*SOURCE RECORDS:*
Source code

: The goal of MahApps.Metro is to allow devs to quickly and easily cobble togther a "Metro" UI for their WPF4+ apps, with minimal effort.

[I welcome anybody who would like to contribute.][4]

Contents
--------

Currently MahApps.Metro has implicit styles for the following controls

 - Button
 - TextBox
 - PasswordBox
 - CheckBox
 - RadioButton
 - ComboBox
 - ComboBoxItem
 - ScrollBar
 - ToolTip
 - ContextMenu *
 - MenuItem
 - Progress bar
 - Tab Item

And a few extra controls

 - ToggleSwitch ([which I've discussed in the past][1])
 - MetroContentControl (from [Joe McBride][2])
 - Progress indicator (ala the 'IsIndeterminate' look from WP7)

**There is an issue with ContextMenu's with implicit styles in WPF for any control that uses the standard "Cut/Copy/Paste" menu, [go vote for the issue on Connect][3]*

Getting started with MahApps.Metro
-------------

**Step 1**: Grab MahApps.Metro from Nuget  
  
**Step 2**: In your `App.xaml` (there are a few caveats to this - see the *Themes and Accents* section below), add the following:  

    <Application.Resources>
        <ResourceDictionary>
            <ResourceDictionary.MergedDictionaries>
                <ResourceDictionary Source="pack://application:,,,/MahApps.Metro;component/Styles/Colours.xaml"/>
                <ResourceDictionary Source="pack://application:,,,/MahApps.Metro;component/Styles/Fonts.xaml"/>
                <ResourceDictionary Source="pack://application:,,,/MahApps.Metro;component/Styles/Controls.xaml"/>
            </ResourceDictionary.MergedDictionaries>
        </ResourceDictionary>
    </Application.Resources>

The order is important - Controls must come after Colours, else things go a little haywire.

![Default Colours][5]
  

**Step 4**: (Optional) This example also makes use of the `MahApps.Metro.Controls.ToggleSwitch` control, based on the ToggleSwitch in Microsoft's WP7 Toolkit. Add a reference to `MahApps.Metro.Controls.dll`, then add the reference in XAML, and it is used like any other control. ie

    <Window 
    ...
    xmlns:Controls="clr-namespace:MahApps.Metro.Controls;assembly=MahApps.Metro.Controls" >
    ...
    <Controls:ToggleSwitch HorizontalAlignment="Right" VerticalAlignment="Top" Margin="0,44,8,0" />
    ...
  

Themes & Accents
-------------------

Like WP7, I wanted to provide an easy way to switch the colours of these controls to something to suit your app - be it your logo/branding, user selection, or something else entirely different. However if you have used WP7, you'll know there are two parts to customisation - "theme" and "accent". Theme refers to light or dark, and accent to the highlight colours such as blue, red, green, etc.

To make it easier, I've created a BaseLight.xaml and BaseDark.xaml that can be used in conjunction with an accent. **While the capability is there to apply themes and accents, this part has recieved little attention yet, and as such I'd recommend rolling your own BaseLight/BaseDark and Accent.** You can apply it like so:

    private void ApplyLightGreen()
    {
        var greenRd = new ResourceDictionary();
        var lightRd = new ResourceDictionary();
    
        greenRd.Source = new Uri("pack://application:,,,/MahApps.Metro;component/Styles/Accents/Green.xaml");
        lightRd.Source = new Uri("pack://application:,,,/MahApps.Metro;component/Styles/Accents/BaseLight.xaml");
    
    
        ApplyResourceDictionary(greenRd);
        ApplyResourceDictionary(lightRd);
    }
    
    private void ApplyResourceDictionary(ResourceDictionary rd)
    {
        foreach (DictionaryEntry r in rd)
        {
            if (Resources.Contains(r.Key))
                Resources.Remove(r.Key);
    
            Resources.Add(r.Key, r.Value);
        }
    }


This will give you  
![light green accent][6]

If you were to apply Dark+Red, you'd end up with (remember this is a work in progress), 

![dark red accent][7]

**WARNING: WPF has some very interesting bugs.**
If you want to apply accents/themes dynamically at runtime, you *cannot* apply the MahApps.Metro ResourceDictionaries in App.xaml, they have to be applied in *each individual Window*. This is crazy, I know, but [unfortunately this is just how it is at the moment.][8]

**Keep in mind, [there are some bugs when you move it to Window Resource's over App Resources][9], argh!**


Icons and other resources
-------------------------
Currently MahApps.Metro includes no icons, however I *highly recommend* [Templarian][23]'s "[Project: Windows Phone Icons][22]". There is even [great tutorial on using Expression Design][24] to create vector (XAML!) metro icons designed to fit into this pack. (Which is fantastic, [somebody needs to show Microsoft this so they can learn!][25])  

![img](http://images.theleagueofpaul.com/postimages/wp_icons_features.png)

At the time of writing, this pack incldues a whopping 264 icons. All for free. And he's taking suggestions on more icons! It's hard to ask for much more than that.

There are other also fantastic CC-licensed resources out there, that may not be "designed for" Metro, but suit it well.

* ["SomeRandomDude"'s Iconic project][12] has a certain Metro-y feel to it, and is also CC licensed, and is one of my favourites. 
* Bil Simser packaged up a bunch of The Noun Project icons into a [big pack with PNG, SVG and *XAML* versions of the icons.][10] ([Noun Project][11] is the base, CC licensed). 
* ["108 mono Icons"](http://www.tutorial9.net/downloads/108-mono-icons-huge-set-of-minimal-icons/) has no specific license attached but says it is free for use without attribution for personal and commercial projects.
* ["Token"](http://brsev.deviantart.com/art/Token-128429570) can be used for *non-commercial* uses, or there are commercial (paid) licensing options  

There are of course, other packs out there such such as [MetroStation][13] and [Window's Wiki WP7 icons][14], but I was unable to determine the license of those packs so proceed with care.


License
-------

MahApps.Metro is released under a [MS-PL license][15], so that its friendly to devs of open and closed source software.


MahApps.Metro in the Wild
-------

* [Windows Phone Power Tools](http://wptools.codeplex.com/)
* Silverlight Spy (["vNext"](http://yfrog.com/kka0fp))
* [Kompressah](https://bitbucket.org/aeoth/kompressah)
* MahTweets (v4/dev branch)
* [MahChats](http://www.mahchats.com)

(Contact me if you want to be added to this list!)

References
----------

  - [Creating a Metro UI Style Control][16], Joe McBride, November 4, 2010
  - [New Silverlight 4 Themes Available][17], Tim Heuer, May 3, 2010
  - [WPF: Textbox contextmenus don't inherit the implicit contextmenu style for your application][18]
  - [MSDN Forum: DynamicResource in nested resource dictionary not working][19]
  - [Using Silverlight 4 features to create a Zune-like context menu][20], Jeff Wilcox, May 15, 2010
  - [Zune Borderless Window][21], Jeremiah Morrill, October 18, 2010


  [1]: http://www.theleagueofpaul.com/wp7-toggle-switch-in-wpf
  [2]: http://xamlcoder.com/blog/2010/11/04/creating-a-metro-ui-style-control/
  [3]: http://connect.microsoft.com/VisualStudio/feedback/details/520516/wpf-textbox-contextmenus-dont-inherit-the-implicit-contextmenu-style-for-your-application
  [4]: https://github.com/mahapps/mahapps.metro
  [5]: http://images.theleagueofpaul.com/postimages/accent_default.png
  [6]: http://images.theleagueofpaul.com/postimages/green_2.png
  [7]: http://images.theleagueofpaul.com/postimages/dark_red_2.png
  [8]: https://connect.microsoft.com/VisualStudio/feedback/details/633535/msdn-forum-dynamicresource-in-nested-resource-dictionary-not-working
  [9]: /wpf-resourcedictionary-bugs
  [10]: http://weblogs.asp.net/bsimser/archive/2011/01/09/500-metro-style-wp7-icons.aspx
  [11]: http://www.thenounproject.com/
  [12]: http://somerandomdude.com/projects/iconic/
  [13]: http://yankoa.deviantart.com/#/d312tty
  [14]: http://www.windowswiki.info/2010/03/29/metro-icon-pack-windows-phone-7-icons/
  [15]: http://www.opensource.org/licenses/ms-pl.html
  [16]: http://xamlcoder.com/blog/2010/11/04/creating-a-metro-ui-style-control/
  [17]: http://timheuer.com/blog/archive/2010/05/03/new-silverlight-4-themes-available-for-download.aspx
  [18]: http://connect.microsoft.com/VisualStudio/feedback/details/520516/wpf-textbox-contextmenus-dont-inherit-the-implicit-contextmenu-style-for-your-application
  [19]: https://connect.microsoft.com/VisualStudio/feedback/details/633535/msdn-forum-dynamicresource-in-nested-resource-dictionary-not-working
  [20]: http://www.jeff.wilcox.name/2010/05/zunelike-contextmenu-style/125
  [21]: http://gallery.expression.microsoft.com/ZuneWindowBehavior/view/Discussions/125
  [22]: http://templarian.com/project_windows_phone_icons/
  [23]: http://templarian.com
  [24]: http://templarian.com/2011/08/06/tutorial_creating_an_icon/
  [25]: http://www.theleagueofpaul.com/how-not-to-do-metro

*WORK TO BE COMPLETED:* Within this listing, how many lines hold "uses"? Give the number alone.

*ANSWER SECTION:* 2